Problem to work on ▸ Output every entry below exactly as it is written.
───── Information given
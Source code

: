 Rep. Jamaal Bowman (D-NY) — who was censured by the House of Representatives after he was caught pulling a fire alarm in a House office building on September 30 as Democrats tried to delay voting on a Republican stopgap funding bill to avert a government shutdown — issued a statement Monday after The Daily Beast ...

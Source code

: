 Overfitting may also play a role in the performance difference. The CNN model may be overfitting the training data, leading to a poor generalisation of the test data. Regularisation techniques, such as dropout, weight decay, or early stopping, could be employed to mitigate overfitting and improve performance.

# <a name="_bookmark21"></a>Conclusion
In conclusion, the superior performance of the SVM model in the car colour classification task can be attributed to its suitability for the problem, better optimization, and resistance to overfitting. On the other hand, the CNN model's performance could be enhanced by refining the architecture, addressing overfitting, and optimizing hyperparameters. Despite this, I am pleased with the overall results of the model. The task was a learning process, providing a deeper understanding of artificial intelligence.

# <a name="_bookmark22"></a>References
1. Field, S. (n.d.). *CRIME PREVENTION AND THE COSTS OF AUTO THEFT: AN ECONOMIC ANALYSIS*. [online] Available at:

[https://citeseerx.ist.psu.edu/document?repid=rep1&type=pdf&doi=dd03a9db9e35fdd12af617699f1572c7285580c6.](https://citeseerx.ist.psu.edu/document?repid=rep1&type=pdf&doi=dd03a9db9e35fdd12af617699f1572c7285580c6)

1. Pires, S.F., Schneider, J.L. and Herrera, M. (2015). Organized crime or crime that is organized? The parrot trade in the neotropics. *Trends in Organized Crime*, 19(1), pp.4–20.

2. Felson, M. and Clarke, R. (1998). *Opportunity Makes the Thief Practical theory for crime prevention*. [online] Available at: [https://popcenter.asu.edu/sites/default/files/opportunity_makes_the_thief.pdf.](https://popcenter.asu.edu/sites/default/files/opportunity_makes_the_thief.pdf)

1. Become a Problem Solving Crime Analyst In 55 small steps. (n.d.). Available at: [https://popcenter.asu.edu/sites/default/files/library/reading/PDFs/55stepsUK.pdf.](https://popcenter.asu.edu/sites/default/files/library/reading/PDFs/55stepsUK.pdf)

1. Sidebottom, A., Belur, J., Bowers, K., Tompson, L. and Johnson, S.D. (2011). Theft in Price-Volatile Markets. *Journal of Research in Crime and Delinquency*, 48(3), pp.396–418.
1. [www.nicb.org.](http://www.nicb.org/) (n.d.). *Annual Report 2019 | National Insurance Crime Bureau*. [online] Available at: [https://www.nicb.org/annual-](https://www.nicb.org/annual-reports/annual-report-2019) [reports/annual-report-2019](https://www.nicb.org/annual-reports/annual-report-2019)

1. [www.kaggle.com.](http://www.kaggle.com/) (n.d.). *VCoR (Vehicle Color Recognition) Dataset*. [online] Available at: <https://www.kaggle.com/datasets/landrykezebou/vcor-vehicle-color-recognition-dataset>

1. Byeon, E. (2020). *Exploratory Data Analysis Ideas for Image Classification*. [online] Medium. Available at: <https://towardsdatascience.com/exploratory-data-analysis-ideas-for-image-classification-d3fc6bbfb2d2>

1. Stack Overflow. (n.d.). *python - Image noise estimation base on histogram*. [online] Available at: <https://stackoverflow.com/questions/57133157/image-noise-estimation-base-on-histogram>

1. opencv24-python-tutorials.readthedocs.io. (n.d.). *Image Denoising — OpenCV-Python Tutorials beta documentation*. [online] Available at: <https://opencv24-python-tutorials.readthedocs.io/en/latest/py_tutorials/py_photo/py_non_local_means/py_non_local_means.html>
──────────
Your solution ▸
Source code

: Rep. Jamaal Bowman (D-NY) — who was censured by the House of Representatives after he was caught pulling a fire alarm in a House office building on September 30 as Democrats tried to delay voting on a Republican stopgap funding bill to avert a government shutdown — issued a statement Monday after The Daily Beast ...

Source code

: Overfitting may also play a role in the performance difference. The CNN model may be overfitting the training data, leading to a poor generalisation of the test data. Regularisation techniques, such as dropout, weight decay, or early stopping, could be employed to mitigate overfitting and improve performance.

# <a name="_bookmark21"></a>Conclusion
In conclusion, the superior performance of the SVM model in the car colour classification task can be attributed to its suitability for the problem, better optimization, and resistance to overfitting. On the other hand, the CNN model's performance could be enhanced by refining the architecture, addressing overfitting, and optimizing hyperparameters. Despite this, I am pleased with the overall results of the model. The task was a learning process, providing a deeper understanding of artificial intelligence.

# <a name="_bookmark22"></a>References
1. Field, S. (n.d.). *CRIME PREVENTION AND THE COSTS OF AUTO THEFT: AN ECONOMIC ANALYSIS*. [online] Available at:

[https://citeseerx.ist.psu.edu/document?repid=rep1&type=pdf&doi=dd03a9db9e35fdd12af617699f1572c7285580c6.](https://citeseerx.ist.psu.edu/document?repid=rep1&type=pdf&doi=dd03a9db9e35fdd12af617699f1572c7285580c6)

1. Pires, S.F., Schneider, J.L. and Herrera, M. (2015). Organized crime or crime that is organized? The parrot trade in the neotropics. *Trends in Organized Crime*, 19(1), pp.4–20.

2. Felson, M. and Clarke, R. (1998). *Opportunity Makes the Thief Practical theory for crime prevention*. [online] Available at: [https://popcenter.asu.edu/sites/default/files/opportunity_makes_the_thief.pdf.](https://popcenter.asu.edu/sites/default/files/opportunity_makes_the_thief.pdf)

1. Become a Problem Solving Crime Analyst In 55 small steps. (n.d.). Available at: [https://popcenter.asu.edu/sites/default/files/library/reading/PDFs/55stepsUK.pdf.](https://popcenter.asu.edu/sites/default/files/library/reading/PDFs/55stepsUK.pdf)

1. Sidebottom, A., Belur, J., Bowers, K., Tompson, L. and Johnson, S.D. (2011). Theft in Price-Volatile Markets. *Journal of Research in Crime and Delinquency*, 48(3), pp.396–418.
1. [www.nicb.org.](http://www.nicb.org/) (n.d.). *Annual Report 2019 | National Insurance Crime Bureau*. [online] Available at: [https://www.nicb.org/annual-](https://www.nicb.org/annual-reports/annual-report-2019) [reports/annual-report-2019](https://www.nicb.org/annual-reports/annual-report-2019)

1. [www.kaggle.com.](http://www.kaggle.com/) (n.d.). *VCoR (Vehicle Color Recognition) Dataset*. [online] Available at: <https://www.kaggle.com/datasets/landrykezebou/vcor-vehicle-color-recognition-dataset>

1. Byeon, E. (2020). *Exploratory Data Analysis Ideas for Image Classification*. [online] Medium. Available at: <https://towardsdatascience.com/exploratory-data-analysis-ideas-for-image-classification-d3fc6bbfb2d2>

1. Stack Overflow. (n.d.). *python - Image noise estimation base on histogram*. [online] Available at: <https://stackoverflow.com/questions/57133157/image-noise-estimation-base-on-histogram>

1. opencv24-python-tutorials.readthedocs.io. (n.d.). *Image Denoising — OpenCV-Python Tutorials beta documentation*. [online] Available at: <https://opencv24-python-tutorials.readthedocs.io/en/latest/py_tutorials/py_photo/py_non_local_means/py_non_local_means.html>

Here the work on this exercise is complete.